> _Document images with source code_

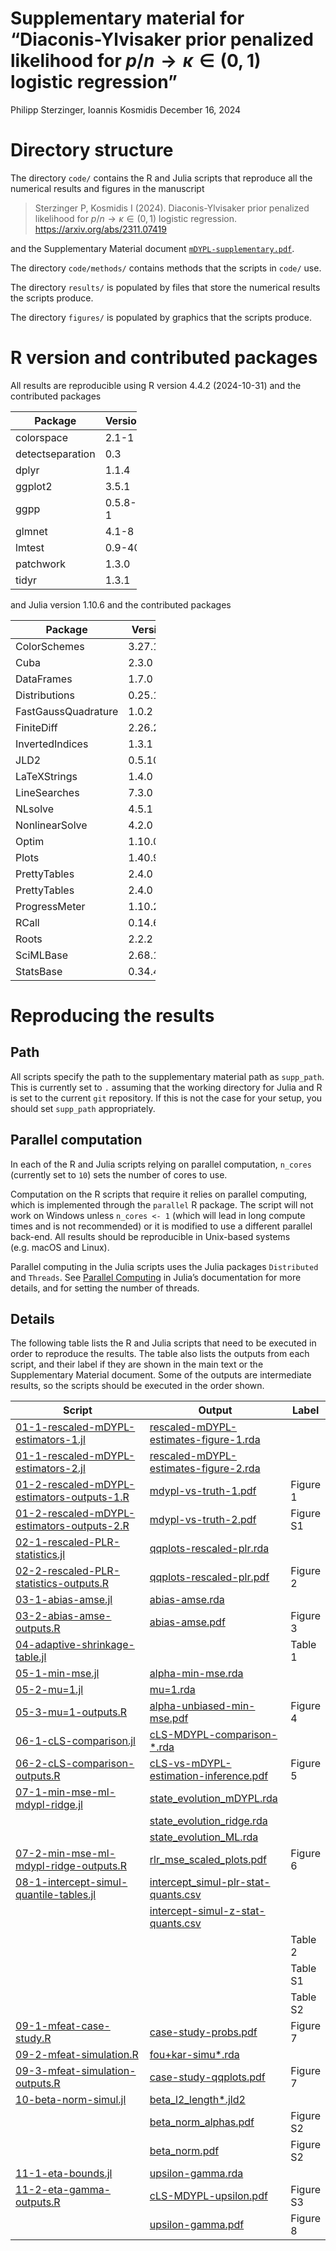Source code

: # Supplementary material for “Diaconis-Ylvisaker prior penalized likelihood for *p*/*n* → *κ* ∈ (0, 1) logistic regression”

Philipp Sterzinger, Ioannis Kosmidis
December 16, 2024

# Directory structure

The directory `code/` contains the R and Julia scripts that reproduce
all the numerical results and figures in the manuscript

> Sterzinger P, Kosmidis I (2024). Diaconis-Ylvisaker prior penalized
> likelihood for *p*/*n* → *κ* ∈ (0, 1) logistic regression.
> https://arxiv.org/abs/2311.07419

and the Supplementary Material document
[`mDYPL-supplementary.pdf`](mDYPL-supplementary.pdf).

The directory `code/methods/` contains methods that the scripts in
`code/` use.

The directory `results/` is populated by files that store the numerical
results the scripts produce.

The directory `figures/` is populated by graphics that the scripts
produce.

# R version and contributed packages

All results are reproducible using R version 4.4.2 (2024-10-31) and the
contributed packages

<table style="width:40%;">
<colgroup>
<col style="width: 26%" />
<col style="width: 13%" />
</colgroup>
<thead>
<tr>
<th>Package</th>
<th>Version</th>
</tr>
</thead>
<tbody>
<tr>
<td>colorspace</td>
<td>2.1-1</td>
</tr>
<tr>
<td>detectseparation</td>
<td>0.3</td>
</tr>
<tr>
<td>dplyr</td>
<td>1.1.4</td>
</tr>
<tr>
<td>ggplot2</td>
<td>3.5.1</td>
</tr>
<tr>
<td>ggpp</td>
<td>0.5.8-1</td>
</tr>
<tr>
<td>glmnet</td>
<td>4.1-8</td>
</tr>
<tr>
<td>lmtest</td>
<td>0.9-40</td>
</tr>
<tr>
<td>patchwork</td>
<td>1.3.0</td>
</tr>
<tr>
<td>tidyr</td>
<td>1.3.1</td>
</tr>
</tbody>
</table>

and Julia version 1.10.6 and the contributed packages

<table style="width:46%;">
<colgroup>
<col style="width: 30%" />
<col style="width: 15%" />
</colgroup>
<thead>
<tr>
<th>Package</th>
<th>Version</th>
</tr>
</thead>
<tbody>
<tr>
<td>ColorSchemes</td>
<td>3.27.1</td>
</tr>
<tr>
<td>Cuba</td>
<td>2.3.0</td>
</tr>
<tr>
<td>DataFrames</td>
<td>1.7.0</td>
</tr>
<tr>
<td>Distributions</td>
<td>0.25.114</td>
</tr>
<tr>
<td>FastGaussQuadrature</td>
<td>1.0.2</td>
</tr>
<tr>
<td>FiniteDiff</td>
<td>2.26.2</td>
</tr>
<tr>
<td>InvertedIndices</td>
<td>1.3.1</td>
</tr>
<tr>
<td>JLD2</td>
<td>0.5.10</td>
</tr>
<tr>
<td>LaTeXStrings</td>
<td>1.4.0</td>
</tr>
<tr>
<td>LineSearches</td>
<td>7.3.0</td>
</tr>
<tr>
<td>NLsolve</td>
<td>4.5.1</td>
</tr>
<tr>
<td>NonlinearSolve</td>
<td>4.2.0</td>
</tr>
<tr>
<td>Optim</td>
<td>1.10.0</td>
</tr>
<tr>
<td>Plots</td>
<td>1.40.9</td>
</tr>
<tr>
<td>PrettyTables</td>
<td>2.4.0</td>
</tr>
<tr>
<td>PrettyTables</td>
<td>2.4.0</td>
</tr>
<tr>
<td>ProgressMeter</td>
<td>1.10.2</td>
</tr>
<tr>
<td>RCall</td>
<td>0.14.6</td>
</tr>
<tr>
<td>Roots</td>
<td>2.2.2</td>
</tr>
<tr>
<td>SciMLBase</td>
<td>2.68.1</td>
</tr>
<tr>
<td>StatsBase</td>
<td>0.34.4</td>
</tr>
</tbody>
</table>

# Reproducing the results

## Path

All scripts specify the path to the supplementary material path as
`supp_path`. This is currently set to `.` assuming that the working
directory for Julia and R is set to the current `git` repository. If
this is not the case for your setup, you should set `supp_path`
appropriately.

## Parallel computation

In each of the R and Julia scripts relying on parallel computation,
`n_cores` (currently set to `10`) sets the number of cores to use.

Computation on the R scripts that require it relies on parallel
computing, which is implemented through the `parallel` R package. The
script will not work on Windows unless `n_cores <- 1` (which will lead
in long compute times and is not recommended) or it is modified to use a
different parallel back-end. All results should be reproducible in
Unix-based systems (e.g. macOS and Linux).

Parallel computing in the Julia scripts uses the Julia packages
`Distributed` and `Threads`. See [Parallel
Computing](https://docs.julialang.org/en/v1/manual/parallel-computing/)
in Julia’s documentation for more details, and for setting the number of
threads.

## Details

The following table lists the R and Julia scripts that need to be
executed in order to reproduce the results. The table also lists the
outputs from each script, and their label if they are shown in the main
text or the Supplementary Material document. Some of the outputs are
intermediate results, so the scripts should be executed in the order
shown.

<table>
<colgroup>
<col style="width: 48%" />
<col style="width: 45%" />
<col style="width: 5%" />
</colgroup>
<thead>
<tr>
<th>Script</th>
<th>Output</th>
<th>Label</th>
</tr>
</thead>
<tbody>
<tr>
<td><a
href="code/01-1-rescaled-mDYPL-estimators-1.jl">01-1-rescaled-mDYPL-estimators-1.jl</a></td>
<td><a
href="results/rescaled-mDYPL-estimates-figure-1.rda">rescaled-mDYPL-estimates-figure-1.rda</a></td>
<td></td>
</tr>
<tr>
<td><a
href="code/01-1-rescaled-mDYPL-estimators-2.jl">01-1-rescaled-mDYPL-estimators-2.jl</a></td>
<td><a
href="results/rescaled-mDYPL-estimates-figure-2.rda">rescaled-mDYPL-estimates-figure-2.rda</a></td>
<td></td>
</tr>
<tr>
<td><a
href="code/01-2-rescaled-mDYPL-estimators-outputs-1.R">01-2-rescaled-mDYPL-estimators-outputs-1.R</a></td>
<td><a href="figures/mdypl-vs-truth-1.pdf">mdypl-vs-truth-1.pdf</a></td>
<td>Figure 1</td>
</tr>
<tr>
<td><a
href="code/01-2-rescaled-mDYPL-estimators-outputs-2.R">01-2-rescaled-mDYPL-estimators-outputs-2.R</a></td>
<td><a href="figures/mdypl-vs-truth-2.pdf">mdypl-vs-truth-2.pdf</a></td>
<td>Figure S1</td>
</tr>
<tr>
<td><a
href="code/02-1-rescaled-PLR-statistics.jl">02-1-rescaled-PLR-statistics.jl</a></td>
<td><a
href="results/qqplots-rescaled-plr.rda">qqplots-rescaled-plr.rda</a></td>
<td></td>
</tr>
<tr>
<td><a
href="code/02-2-rescaled-PLR-statistics-outputs.R">02-2-rescaled-PLR-statistics-outputs.R</a></td>
<td><a
href="figures/qqplots-rescaled-plr.pdf">qqplots-rescaled-plr.pdf</a></td>
<td>Figure 2</td>
</tr>
<tr>
<td><a href="code/03-1-abias-amse.jl">03-1-abias-amse.jl</a></td>
<td><a href="results/abias-amse.rda">abias-amse.rda</a></td>
<td></td>
</tr>
<tr>
<td><a
href="code/03-2-abias-amse-outputs.R">03-2-abias-amse-outputs.R</a></td>
<td><a href="figures/abias-amse.pdf">abias-amse.pdf</a></td>
<td>Figure 3</td>
</tr>
<tr>
<td><a
href="code/04-adaptive-shrinkage-table.jl">04-adaptive-shrinkage-table.jl</a></td>
<td></td>
<td>Table 1</td>
</tr>
<tr>
<td><a href="code/05-1-min-mse.jl">05-1-min-mse.jl</a></td>
<td><a href="results/alpha-min-mse.rda">alpha-min-mse.rda</a></td>
<td></td>
</tr>
<tr>
<td><a href="code/05-2-mu=1.jl">05-2-mu=1.jl</a></td>
<td><a href="results/mu=1.rda">mu=1.rda</a></td>
<td></td>
</tr>
<tr>
<td><a href="code/05-3-mu=1-outputs.R">05-3-mu=1-outputs.R</a></td>
<td><a
href="figures/alpha-unbiased-min-mse.pdf">alpha-unbiased-min-mse.pdf</a></td>
<td>Figure 4</td>
</tr>
<tr>
<td><a
href="code/06-1-cLS-comparison.jl">06-1-cLS-comparison.jl</a></td>
<td><a href="results/">cLS-MDYPL-comparison-*.rda</a></td>
<td></td>
</tr>
<tr>
<td><a
href="code/06-2-cLS-comparison-outputs.R">06-2-cLS-comparison-outputs.R</a></td>
<td><a
href="figures/cLS-vs-mDYPL-estimation-inference.pdf">cLS-vs-mDYPL-estimation-inference.pdf</a></td>
<td>Figure 5</td>
</tr>
<tr>
<td><a
href="code/07-1-min-mse-ml-mdypl-ridge.jl">07-1-min-mse-ml-mdypl-ridge.jl</a></td>
<td><a
href="results/state_evolution_mDYPL.rda">state_evolution_mDYPL.rda</a></td>
<td></td>
</tr>
<tr>
<td></td>
<td><a
href="results/state_evolution_ridge.rda">state_evolution_ridge.rda</a></td>
<td></td>
</tr>
<tr>
<td></td>
<td><a
href="results/state_evolution_ML.rda">state_evolution_ML.rda</a></td>
<td></td>
</tr>
<tr>
<td><a
href="code/07-2-min-mse-ml-mdypl-ridge-outputs.R">07-2-min-mse-ml-mdypl-ridge-outputs.R</a></td>
<td><a
href="figures/rlr_mse_scaled_plots.pdf">rlr_mse_scaled_plots.pdf</a></td>
<td>Figure 6</td>
</tr>
<tr>
<td><a
href="code/08-1-intercept-simul-quantile-tables.jl">08-1-intercept-simul-quantile-tables.jl</a></td>
<td><a
href="results/intercept_simul-plr-stat-quants.csv">intercept_simul-plr-stat-quants.csv</a></td>
<td></td>
</tr>
<tr>
<td></td>
<td><a
href="results/intercept-simul-z-stat-quants.csv">intercept-simul-z-stat-quants.csv</a></td>
<td></td>
</tr>
<tr>
<td></td>
<td></td>
<td>Table 2</td>
</tr>
<tr>
<td></td>
<td></td>
<td>Table S1</td>
</tr>
<tr>
<td></td>
<td></td>
<td>Table S2</td>
</tr>
<tr>
<td><a
href="code/09-1-mfeat-case-study.R">09-1-mfeat-case-study.R</a></td>
<td><a href="figures/case-study-probs.pdf">case-study-probs.pdf</a></td>
<td>Figure 7</td>
</tr>
<tr>
<td><a
href="code/09-2-mfeat-simulation.R">09-2-mfeat-simulation.R</a></td>
<td><a href="results/">fou+kar-simu*.rda</a></td>
<td></td>
</tr>
<tr>
<td><a
href="code/09-3-mfeat-simulation-outputs.R">09-3-mfeat-simulation-outputs.R</a></td>
<td><a
href="figures/case-study-qqplots.pdf">case-study-qqplots.pdf</a></td>
<td>Figure 7</td>
</tr>
<tr>
<td><a href="code/10-beta-norm-simul.jl">10-beta-norm-simul.jl</a></td>
<td><a href="results/">beta_l2_length*.jld2</a></td>
<td></td>
</tr>
<tr>
<td></td>
<td><a href="figures/beta_norm_alphas.pdf">beta_norm_alphas.pdf</a></td>
<td>Figure S2</td>
</tr>
<tr>
<td></td>
<td><a href="figures/beta_norm.pdf">beta_norm.pdf</a></td>
<td>Figure S2</td>
</tr>
<tr>
<td><a href="code/11-1-eta-bounds.jl">11-1-eta-bounds.jl</a></td>
<td><a href="results/upsilon-gamma.rda">upsilon-gamma.rda</a></td>
<td></td>
</tr>
<tr>
<td><a
href="code/11-2-eta-gamma-outputs.R">11-2-eta-gamma-outputs.R</a></td>
<td><a
href="figures/cLS-MDYPL-upsilon.pdf">cLS-MDYPL-upsilon.pdf</a></td>
<td>Figure S3</td>
</tr>
<tr>
<td></td>
<td><a href="figures/upsilon-gamma.pdf">upsilon-gamma.pdf</a></td>
<td>Figure 8</td>
</tr>
</tbody>
</table>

> _Required work_
Copy the records above exactly, from the first line through the line containing "all the numerical", and leave out the pictures.

> _Result_
Source code

: # Supplementary material for “Diaconis-Ylvisaker prior penalized likelihood for *p*/*n* → *κ* ∈ (0, 1) logistic regression”

Philipp Sterzinger, Ioannis Kosmidis
December 16, 2024

# Directory structure

The directory `code/` contains the R and Julia scripts that reproduce
all the numerical results and figures in the manuscript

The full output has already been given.